As the oil degrades, the anti-oxidant additive package becomes depleted and the base oil oxidizes. A phenolic inhibitor, which is one of the most common anti-oxidant additives, works to neutralize the free radicals that cause oxidation. Further, aromatic amines, which are also commonly used anti-oxidant additives, work to trap the free radicals. Some anti-wear additives, such as zinc dialkyldithiophosphate (ZDDP), pull double duty as anti-oxidants. The anti-wear additives decompose peroxides formed as a by-product of oxidation and other chemical reactions. Over time, the anti-oxidant additives become depleted until they can no longer effectively protect the base oil.
Oxidation is the major process of the oil degradation, which is caused by the free radical reactions catalyzed by metals and accelerated by heat. The oil oxidation leads to increases in viscosity and acidity, as well as the formation of degradation products such as gum, varnish and sludge.
While the cost of the lubricant itself may be insignificant, the numerous factors for potential collateral damage to the machine are corrosion, varnishing, loss of lubricity, poor demulsibility, filter plugging, etc. Therefore, the oil quality analysis is necessary to increase the lifetime of the machine.
Typically, the lubricant oxidation has been estimated by laboratory detecting methods using a total acid number (TAN), a total base number (TBN) and a Fourier transform infrared (FTIR) analysis.
According to the ASTM (American Standard Test Method) D664, the TAN test employs a potassium hydroxide (KOH) reagent to neutralize acid in the oil. The volume of alkaline reagent required to reach the point of neutralization is a function of the concentration of acid in the oil. The premise is that when the oil oxidizes, organic acids are produced and collected in the oil, thus causing the TAN to rise. The TAN of an oil sample indicates the aging of the oil. Thus, it is typically used to determine when the oil must be changed.
The FTIR analysis effectively measures the concentration of various organic or metallo-organic materials, which are present in the oil. When the oil oxidizes, the hydrocarbon oil molecules become recompounded into soluble and insoluble oxidation by-products. The FTIR analysis measures the accumulation of these by-products at wave numbers of 1800˜1670 cm−1. However, the above techniques are unacceptable for an on-line oil monitoring system due to their complexity and high cost of equipment.

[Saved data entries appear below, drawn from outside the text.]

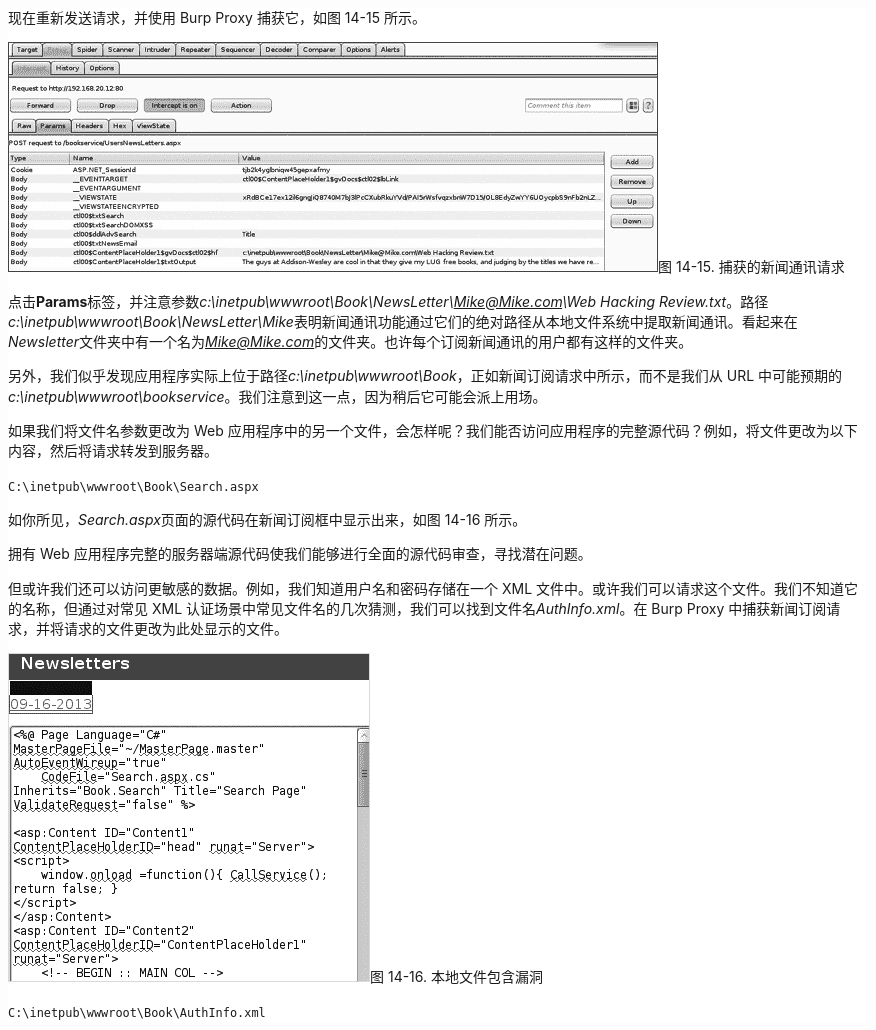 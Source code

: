 现在重新发送请求，并使用 Burp Proxy 捕获它，如图 14-15 所示。

![捕获的新闻通讯请求](img/httpatomoreillycomsourcenostarchimages2030454.png.jpg)图 14-15. 捕获的新闻通讯请求

点击**Params**标签，并注意参数*c:\inetpub\wwwroot\Book\NewsLetter\Mike@Mike.com\Web Hacking Review.txt*。路径*c:\inetpub\wwwroot\Book\NewsLetter\Mike*表明新闻通讯功能通过它们的绝对路径从本地文件系统中提取新闻通讯。看起来在*Newsletter*文件夹中有一个名为*Mike@Mike.com*的文件夹。也许每个订阅新闻通讯的用户都有这样的文件夹。

另外，我们似乎发现应用程序实际上位于路径*c:\inetpub\wwwroot\Book*，正如新闻订阅请求中所示，而不是我们从 URL 中可能预期的*c:\inetpub\wwwroot\bookservice*。我们注意到这一点，因为稍后它可能会派上用场。

如果我们将文件名参数更改为 Web 应用程序中的另一个文件，会怎样呢？我们能否访问应用程序的完整源代码？例如，将文件更改为以下内容，然后将请求转发到服务器。

```
C:\inetpub\wwwroot\Book\Search.aspx
```

如你所见，*Search.aspx*页面的源代码在新闻订阅框中显示出来，如图 14-16 所示。

拥有 Web 应用程序完整的服务器端源代码使我们能够进行全面的源代码审查，寻找潜在问题。

但或许我们还可以访问更敏感的数据。例如，我们知道用户名和密码存储在一个 XML 文件中。或许我们可以请求这个文件。我们不知道它的名称，但通过对常见 XML 认证场景中常见文件名的几次猜测，我们可以找到文件名*AuthInfo.xml*。在 Burp Proxy 中捕获新闻订阅请求，并将请求的文件更改为此处显示的文件。

![本地文件包含漏洞](img/httpatomoreillycomsourcenostarchimages2030456.png)图 14-16. 本地文件包含漏洞

```
C:\inetpub\wwwroot\Book\AuthInfo.xml
```
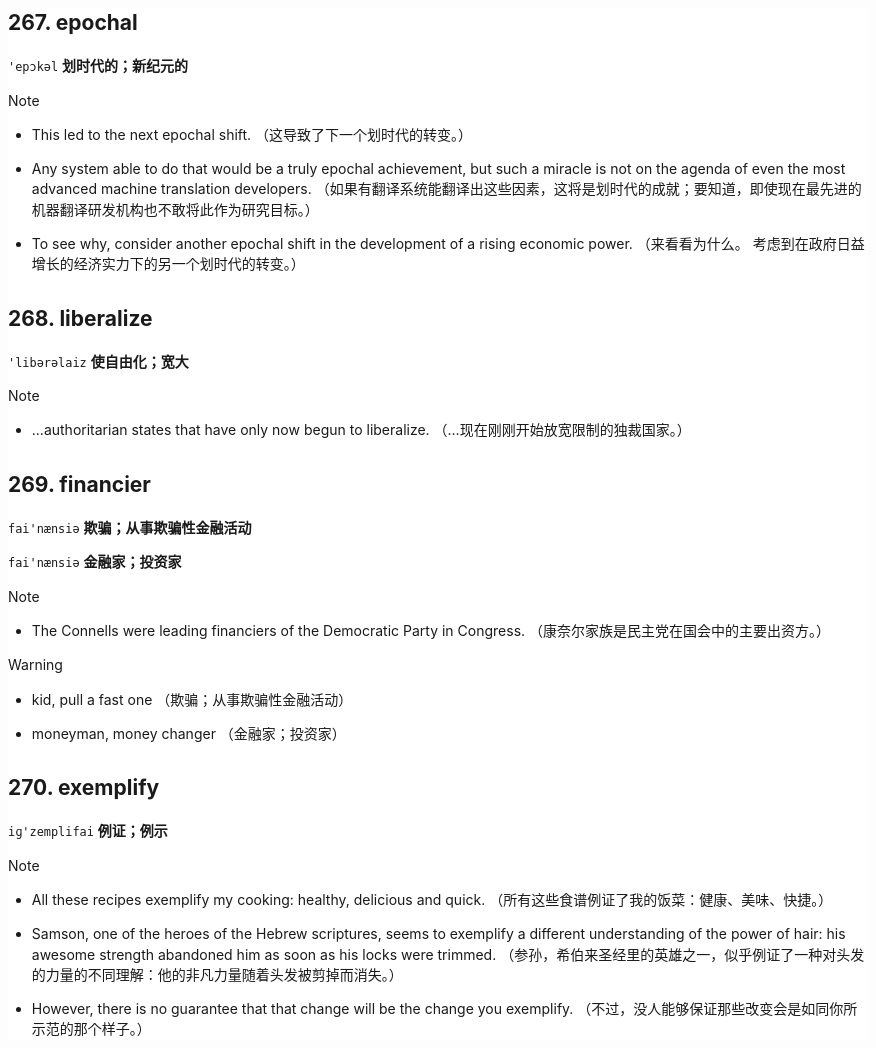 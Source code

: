 ## 267. epochal

`'epɔkəl`  **划时代的；新纪元的**

> [!NOTE]
>
> - This led to the next epochal shift. （这导致了下一个划时代的转变。）
>
> - Any system able to do that would be a truly epochal achievement, but such a miracle is not on the agenda of even the most advanced machine translation developers. （如果有翻译系统能翻译出这些因素，这将是划时代的成就；要知道，即使现在最先进的机器翻译研发机构也不敢将此作为研究目标。）
>
> - To see why, consider another epochal shift in the development of a rising economic power. （来看看为什么。 考虑到在政府日益增长的经济实力下的另一个划时代的转变。）
>

## 268. liberalize

`'libərəlaiz`  **使自由化；宽大**

> [!NOTE]
>
> - ...authoritarian states that have only now begun to liberalize. （…现在刚刚开始放宽限制的独裁国家。）
>

## 269. financier

`fai'nænsiə`  **欺骗；从事欺骗性金融活动**

`fai'nænsiə`  **金融家；投资家**

> [!NOTE]
>
> - The Connells were leading financiers of the Democratic Party in Congress. （康奈尔家族是民主党在国会中的主要出资方。）
>

> [!WARNING]
>
> - kid, pull a fast one （欺骗；从事欺骗性金融活动）
>
> - moneyman, money changer （金融家；投资家）
>

## 270. exemplify

`iɡ'zemplifai`  **例证；例示**

> [!NOTE]
>
> - All these recipes exemplify my cooking: healthy, delicious and quick. （所有这些食谱例证了我的饭菜：健康、美味、快捷。）
>
> - Samson, one of the heroes of the Hebrew scriptures, seems to exemplify a different understanding of the power of hair: his awesome strength abandoned him as soon as his locks were trimmed. （参孙，希伯来圣经里的英雄之一，似乎例证了一种对头发的力量的不同理解：他的非凡力量随着头发被剪掉而消失。）
>
> - However, there is no guarantee that that change will be the change you exemplify. （不过，没人能够保证那些改变会是如同你所示范的那个样子。）
>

Various methods and devices for testing the oil quality in real time have been developed and introduced. For example, measuring a dielectric constant change in the lubricant is applied to an oil quality monitoring device. This is achieved by measuring the change in AC impedance, either by measuring the change in frequency when connected in a LC resonant circuit or by measuring the change in the dielectric loss tangent. U.S. Pat. No. 6,459,995 discloses a method and a device for measuring the oil quality based on the permittivity of the oil. The device comprises a capacitive sensor exposed to the oil and an oscillator circuit including a LC or crystal oscillator, which provides an output signal having amplitude dependent upon the loss tangent of the oil. That is, the output of the oscillator varies in response to the changes in the loss of the dielectric medium (oil), which in turn are determined principally by the changes in the oil acidity and polar oxidation products. The change in the amplitude of the oscillator output provides a measure of the oil quality. However, the above method based on the measurement of the dielectric constant is disadvantageous in that it is incapable of recognizing the main reason for the oil degradation—fuel content, water content, oil oxidation or particle contamination.
U.S. Pat. No. 5,789,665 discloses a method and a device for determining the deterioration of lubricating oil in real time based on the measurement of an electrical resistance. The device comprises a sensor employing a polymeric bead matrix layer between two permeable conducting surfaces, which measure the electrical properties of the polymeric matrix. The bead matrix contains a charged ion group that serves as a conducting medium for measuring the solvent properties of the oil. The device further comprises a housing for accommodating a conductive mesh containing small amounts (several milligrams) of ion-charged resin beads. The entire device is immersed in the oil so that the oil can enter into the housing. By using the device, the oil degradation is detected based on a correlation of a relative change in the electrical properties of the beads with a relative change in the solvent properties of the oil. In other words, as the oil changes from a nonpolar (clean) condition to a polar (oxidized contaminated) condition, the interaction between the charged ion groups and the ion-charged resin bead group is also changed. However, the above detecting method has the disadvantages of low reliability and complication of replacing the used polymer beads every time when the degraded oil is changed by new one.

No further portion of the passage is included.